# Activity
Reprint all entries without any alteration.

+-------+

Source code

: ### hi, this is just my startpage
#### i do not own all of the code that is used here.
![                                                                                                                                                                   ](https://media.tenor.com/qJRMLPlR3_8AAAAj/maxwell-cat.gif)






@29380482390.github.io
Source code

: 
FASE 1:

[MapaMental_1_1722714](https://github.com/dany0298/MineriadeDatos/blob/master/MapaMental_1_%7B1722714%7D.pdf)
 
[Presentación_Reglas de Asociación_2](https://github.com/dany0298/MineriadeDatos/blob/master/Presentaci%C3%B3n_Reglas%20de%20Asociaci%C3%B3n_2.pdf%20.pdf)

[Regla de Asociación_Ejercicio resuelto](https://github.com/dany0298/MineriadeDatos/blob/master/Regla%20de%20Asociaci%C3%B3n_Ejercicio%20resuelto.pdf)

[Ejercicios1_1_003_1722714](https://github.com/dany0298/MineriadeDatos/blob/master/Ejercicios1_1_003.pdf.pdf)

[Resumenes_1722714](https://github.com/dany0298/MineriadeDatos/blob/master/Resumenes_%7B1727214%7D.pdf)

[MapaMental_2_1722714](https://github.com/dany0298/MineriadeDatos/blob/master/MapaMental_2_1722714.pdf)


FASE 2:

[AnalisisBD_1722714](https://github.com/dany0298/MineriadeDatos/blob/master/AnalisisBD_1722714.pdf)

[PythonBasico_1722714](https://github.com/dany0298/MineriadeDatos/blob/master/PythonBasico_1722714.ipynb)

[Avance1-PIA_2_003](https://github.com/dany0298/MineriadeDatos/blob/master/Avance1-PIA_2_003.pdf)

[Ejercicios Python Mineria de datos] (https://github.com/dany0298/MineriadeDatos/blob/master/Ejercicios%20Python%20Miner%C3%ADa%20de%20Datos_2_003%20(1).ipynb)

+-------+

# Output of the task
Source code

: ### hi, this is just my startpage
#### i do not own all of the code that is used here.
![                                                                                                                                                                   ](https://media.tenor.com/qJRMLPlR3_8AAAAj/maxwell-cat.gif)






@29380482390.github.io
Source code

: 
FASE 1:

[MapaMental_1_1722714](https://github.com/dany0298/MineriadeDatos/blob/master/MapaMental_1_%7B1722714%7D.pdf)
 
[Presentación_Reglas de Asociación_2](https://github.com/dany0298/MineriadeDatos/blob/master/Presentaci%C3%B3n_Reglas%20de%20Asociaci%C3%B3n_2.pdf%20.pdf)

[Regla de Asociación_Ejercicio resuelto](https://github.com/dany0298/MineriadeDatos/blob/master/Regla%20de%20Asociaci%C3%B3n_Ejercicio%20resuelto.pdf)

[Ejercicios1_1_003_1722714](https://github.com/dany0298/MineriadeDatos/blob/master/Ejercicios1_1_003.pdf.pdf)

[Resumenes_1722714](https://github.com/dany0298/MineriadeDatos/blob/master/Resumenes_%7B1727214%7D.pdf)

[MapaMental_2_1722714](https://github.com/dany0298/MineriadeDatos/blob/master/MapaMental_2_1722714.pdf)


FASE 2:

[AnalisisBD_1722714](https://github.com/dany0298/MineriadeDatos/blob/master/AnalisisBD_1722714.pdf)

[PythonBasico_1722714](https://github.com/dany0298/MineriadeDatos/blob/master/PythonBasico_1722714.ipynb)

[Avance1-PIA_2_003](https://github.com/dany0298/MineriadeDatos/blob/master/Avance1-PIA_2_003.pdf)

[Ejercicios Python Mineria de datos] (https://github.com/dany0298/MineriadeDatos/blob/master/Ejercicios%20Python%20Miner%C3%ADa%20de%20Datos_2_003%20(1).ipynb)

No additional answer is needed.